Edwards is very famous for creating this image of a human being held by God's hand over a fiery pit. This visual image he uses to compare to the actual relationship between God and man:
The God that holds you over the pit of hell, much as one holds a spider, or some loathsome insect over the fire, abhors you, and is dreadfully provoked...
This quote also contains a simile...
Good luck using these figures of speech!
Edwards uses a simile, a comparison of two unalike things that uses like or as, when he writes, "That they were always exposed to destruction; as one that stands or walks in slippery places is always exposed to fall." Here, he speaks of the Israelites who, he says, could not know from one moment to the next whether or not they would fall from grace, just as someone who walks on slick spots never knows when he or she will physically slip and fall.
Another famous simile occurs when Edwards writes, "God will not hold them up in these slippery places any longer, but will let them go; and then at that very instant, they shall fall into destruction; as he that stands on such slippery declining ground, on the edge of a pit, he cannot stand alone, when he is let go he immediately falls and is lost." He compares the Israelites' inevitable fall from God's grace to a person who is on a slippery hill near a pit; when that person is let go of, he surely falls and is lost forever, just as they will be. However, it is not their lives that will be lost, but their souls. This line also contains a metaphor, a comparison of two unalike things where one is said to be the other, when Edwards compares the metaphysical danger people face to "slippery places." These places are not physically slippery and dangerous to the body, but, rather, they are spiritually dangerous to one's soul.

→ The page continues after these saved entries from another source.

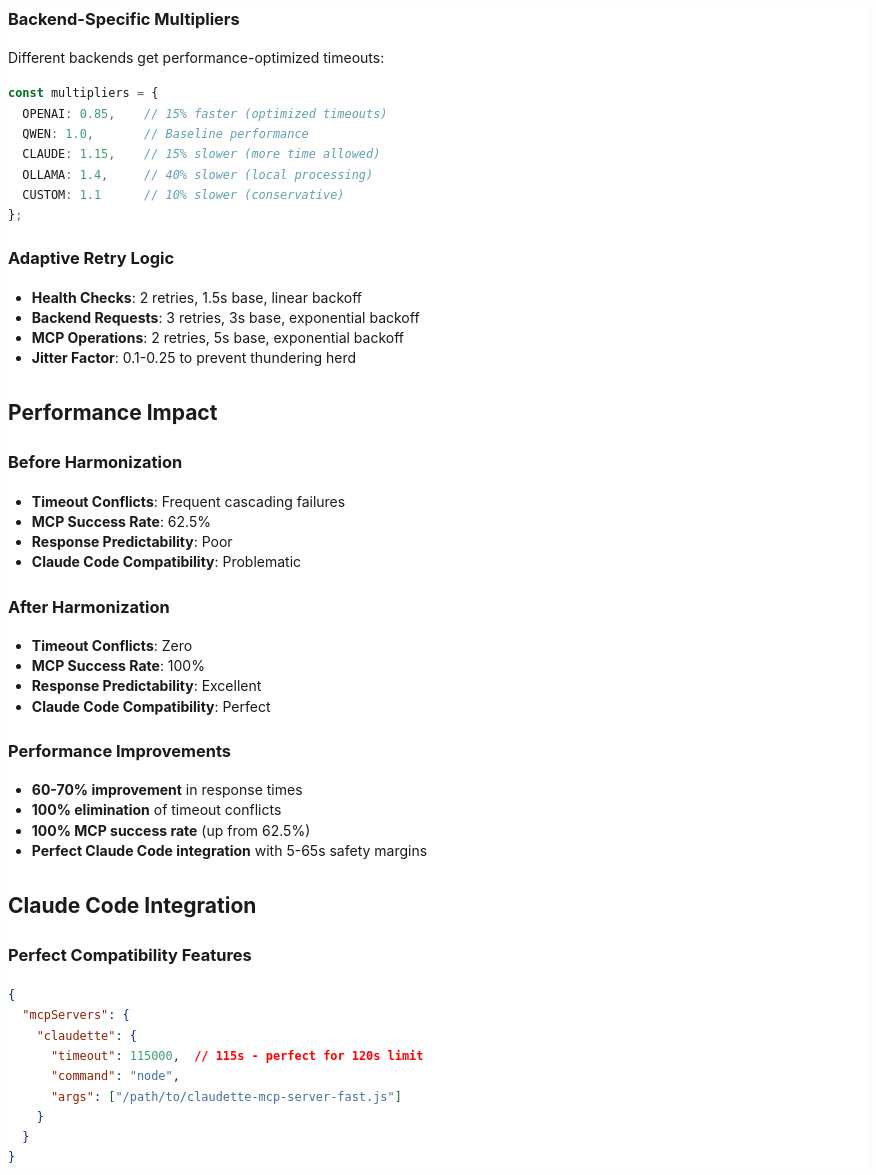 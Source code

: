 ### Backend-Specific Multipliers

Different backends get performance-optimized timeouts:

```typescript
const multipliers = {
  OPENAI: 0.85,    // 15% faster (optimized timeouts)
  QWEN: 1.0,       // Baseline performance
  CLAUDE: 1.15,    // 15% slower (more time allowed)
  OLLAMA: 1.4,     // 40% slower (local processing)
  CUSTOM: 1.1      // 10% slower (conservative)
};
```

### Adaptive Retry Logic

- **Health Checks**: 2 retries, 1.5s base, linear backoff
- **Backend Requests**: 3 retries, 3s base, exponential backoff  
- **MCP Operations**: 2 retries, 5s base, exponential backoff
- **Jitter Factor**: 0.1-0.25 to prevent thundering herd

## Performance Impact

### Before Harmonization
- **Timeout Conflicts**: Frequent cascading failures
- **MCP Success Rate**: 62.5%
- **Response Predictability**: Poor
- **Claude Code Compatibility**: Problematic

### After Harmonization  
- **Timeout Conflicts**: Zero
- **MCP Success Rate**: 100%
- **Response Predictability**: Excellent
- **Claude Code Compatibility**: Perfect

### Performance Improvements
- **60-70% improvement** in response times
- **100% elimination** of timeout conflicts
- **100% MCP success rate** (up from 62.5%)
- **Perfect Claude Code integration** with 5-65s safety margins

## Claude Code Integration

### Perfect Compatibility Features

```json
{
  "mcpServers": {
    "claudette": {
      "timeout": 115000,  // 115s - perfect for 120s limit
      "command": "node",
      "args": ["/path/to/claudette-mcp-server-fast.js"]
    }
  }
}
```
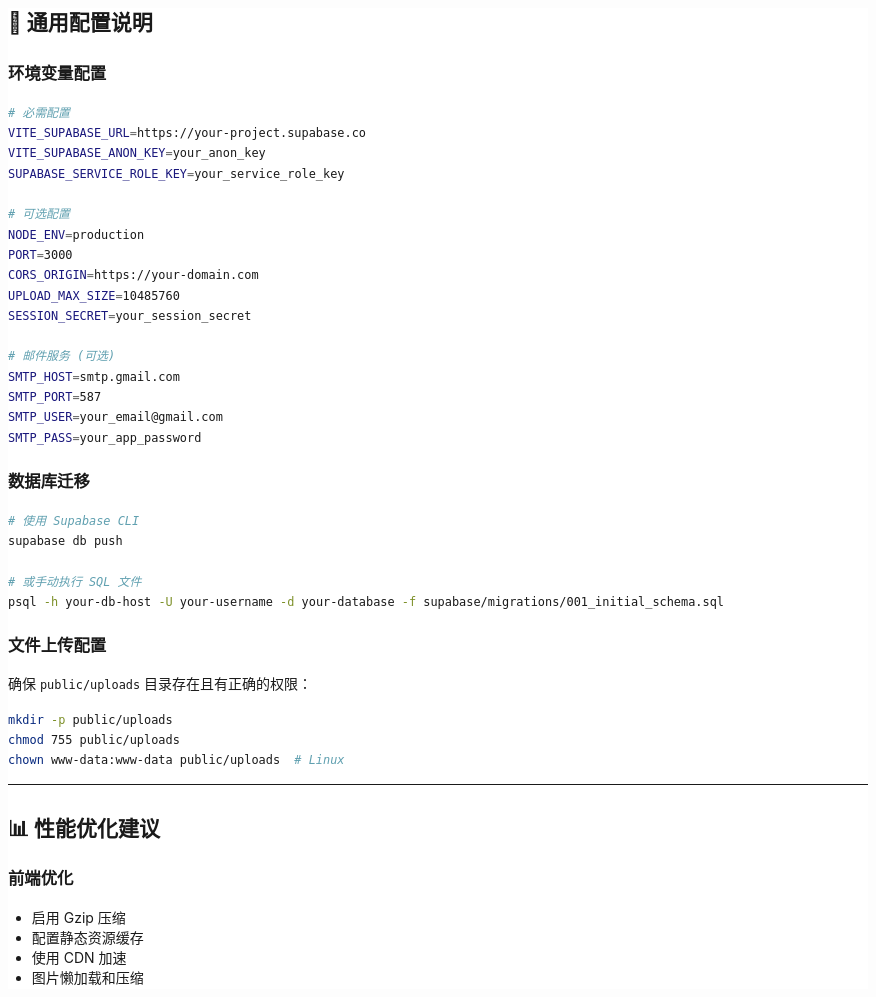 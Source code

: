 
## 🔧 通用配置说明

### 环境变量配置

```bash
# 必需配置
VITE_SUPABASE_URL=https://your-project.supabase.co
VITE_SUPABASE_ANON_KEY=your_anon_key
SUPABASE_SERVICE_ROLE_KEY=your_service_role_key

# 可选配置
NODE_ENV=production
PORT=3000
CORS_ORIGIN=https://your-domain.com
UPLOAD_MAX_SIZE=10485760
SESSION_SECRET=your_session_secret

# 邮件服务 (可选)
SMTP_HOST=smtp.gmail.com
SMTP_PORT=587
SMTP_USER=your_email@gmail.com
SMTP_PASS=your_app_password
```

### 数据库迁移

```bash
# 使用 Supabase CLI
supabase db push

# 或手动执行 SQL 文件
psql -h your-db-host -U your-username -d your-database -f supabase/migrations/001_initial_schema.sql
```

### 文件上传配置

确保 `public/uploads` 目录存在且有正确的权限：

```bash
mkdir -p public/uploads
chmod 755 public/uploads
chown www-data:www-data public/uploads  # Linux
```

---

## 📊 性能优化建议

### 前端优化
- 启用 Gzip 压缩
- 配置静态资源缓存
- 使用 CDN 加速
- 图片懒加载和压缩
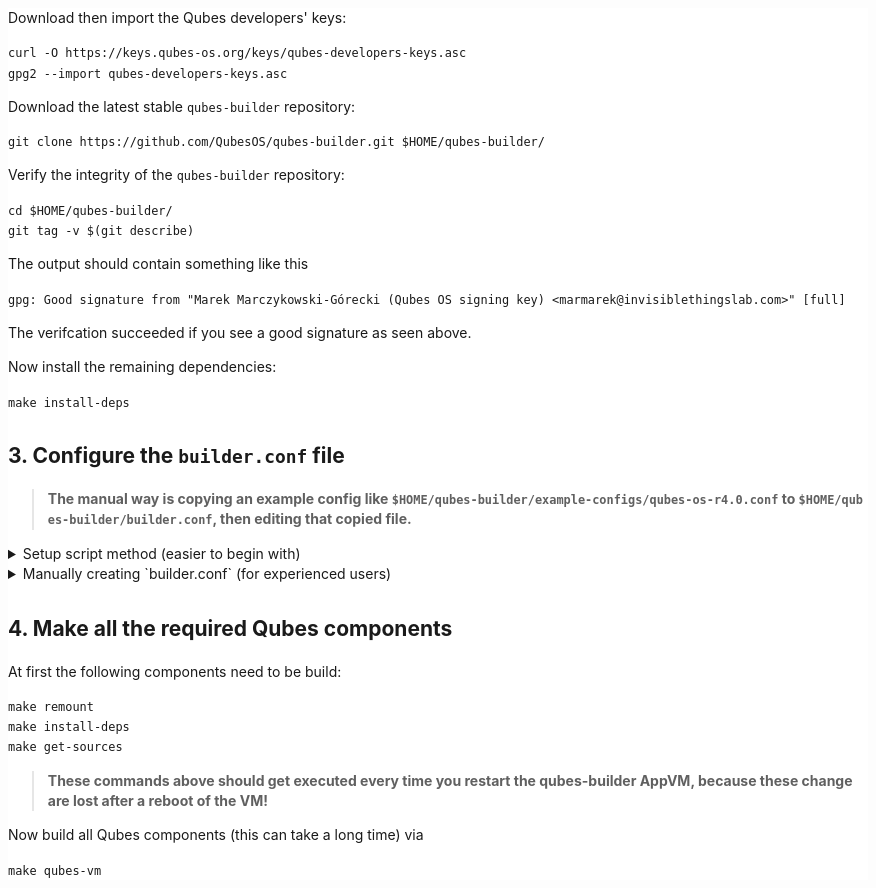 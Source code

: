 Download then import the Qubes developers' keys:

``` console
curl -O https://keys.qubes-os.org/keys/qubes-developers-keys.asc
gpg2 --import qubes-developers-keys.asc
```

Download the latest stable `qubes-builder` repository:

``` console
git clone https://github.com/QubesOS/qubes-builder.git $HOME/qubes-builder/
```

Verify the integrity of the `qubes-builder` repository:

``` console
cd $HOME/qubes-builder/
git tag -v $(git describe)
```

The output should contain something like this

``` console
gpg: Good signature from "Marek Marczykowski-Górecki (Qubes OS signing key) <marmarek@invisiblethingslab.com>" [full]
```

The verifcation succeeded if you see a good signature as seen above.

Now install the remaining dependencies:

``` console
make install-deps
```

## 3. Configure the `builder.conf` file

> **The manual way is copying an example config like `$HOME/qubes-builder/example-configs/qubes-os-r4.0.conf` to `$HOME/qubes-builder/builder.conf`, then editing that copied file.**

<details><summary>Setup script method (easier to begin with)</summary></details>

<details><summary>Manually creating `builder.conf` (for experienced users)</summary></details>

## 4. Make all the required Qubes components

At first the following components need to be build:

``` console
make remount
make install-deps
make get-sources
```

> **These commands above should get executed every time you restart the qubes-builder AppVM, because these change are lost after a reboot of the VM!**

Now build all Qubes components (this can take a long time) via

``` console
make qubes-vm
```
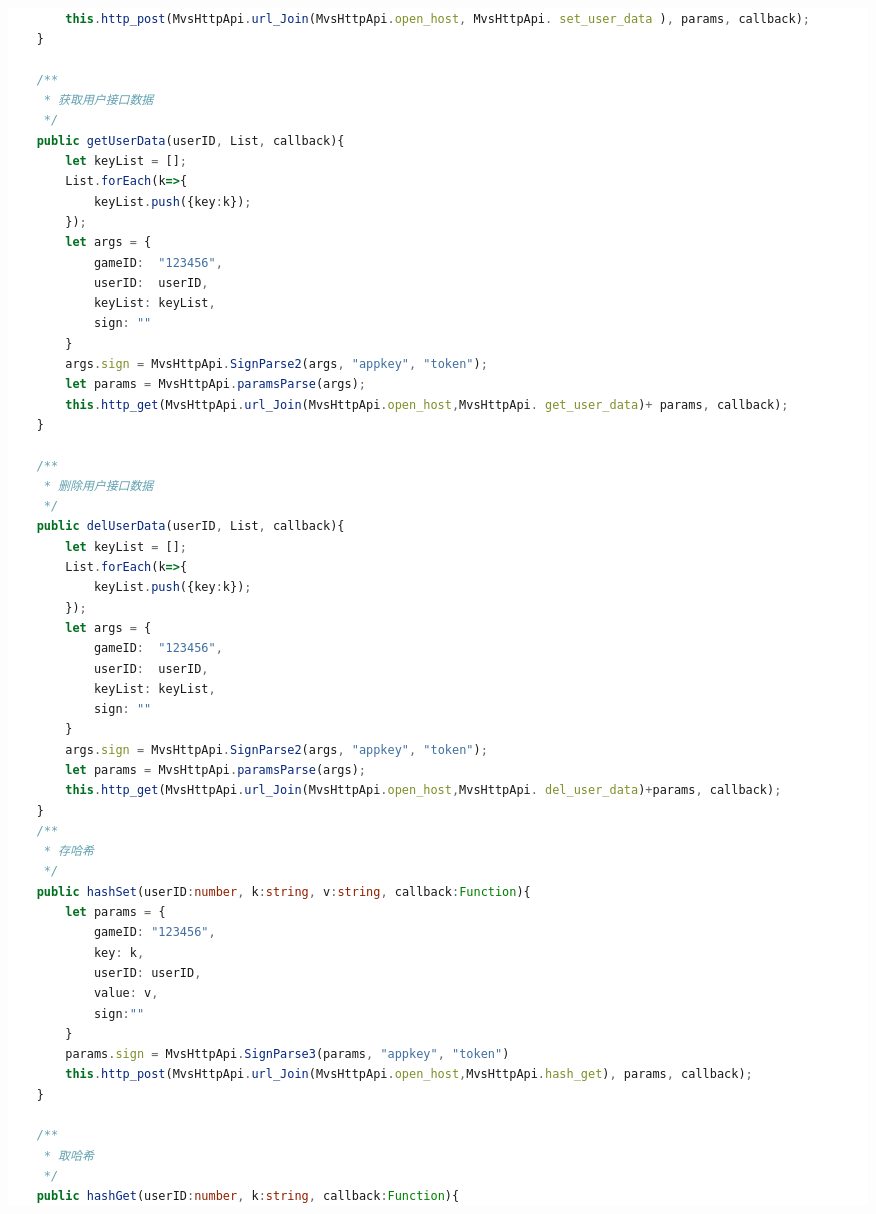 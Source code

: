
 ```typescript
		this.http_post(MvsHttpApi.url_Join(MvsHttpApi.open_host, MvsHttpApi. set_user_data ), params, callback);
    }
    
    /**
     * 获取用户接口数据
     */
    public getUserData(userID, List, callback){
        let keyList = [];
        List.forEach(k=>{
            keyList.push({key:k});
        });
        let args = {
            gameID:  "123456",
            userID:  userID,
            keyList: keyList,
            sign: ""
        }
        args.sign = MvsHttpApi.SignParse2(args, "appkey", "token");
        let params = MvsHttpApi.paramsParse(args);
		this.http_get(MvsHttpApi.url_Join(MvsHttpApi.open_host,MvsHttpApi. get_user_data)+ params, callback);
    }
    
    /**
     * 删除用户接口数据
     */
    public delUserData(userID, List, callback){
        let keyList = [];
        List.forEach(k=>{
            keyList.push({key:k});
        });
        let args = {
            gameID:  "123456",
            userID:  userID,
            keyList: keyList,
            sign: ""
        }
        args.sign = MvsHttpApi.SignParse2(args, "appkey", "token");
        let params = MvsHttpApi.paramsParse(args);
		this.http_get(MvsHttpApi.url_Join(MvsHttpApi.open_host,MvsHttpApi. del_user_data)+params, callback);
    }
    /**
     * 存哈希
     */
    public hashSet(userID:number, k:string, v:string, callback:Function){
        let params = {
            gameID: "123456",
            key: k,
            userID: userID,
            value: v,
            sign:""
        }
        params.sign = MvsHttpApi.SignParse3(params, "appkey", "token")
        this.http_post(MvsHttpApi.url_Join(MvsHttpApi.open_host,MvsHttpApi.hash_get), params, callback);
    }

    /**
     * 取哈希
     */
    public hashGet(userID:number, k:string, callback:Function){
```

Yet another two similes occur when Edwards discusses the legions of God's enemies. Although groups of rebels might thwart a prince, "They are as great heaps of light chaff before the whirlwind; or large quantities of dry stubble before devouring flames." He compares God's enemies to the insignificant debris that is separated from the seed when grain is threshed in the face of a wind storm, and then again to cut grain, left to die and dry in the field, in the face of a raging fire. Both would be obliterated immediately.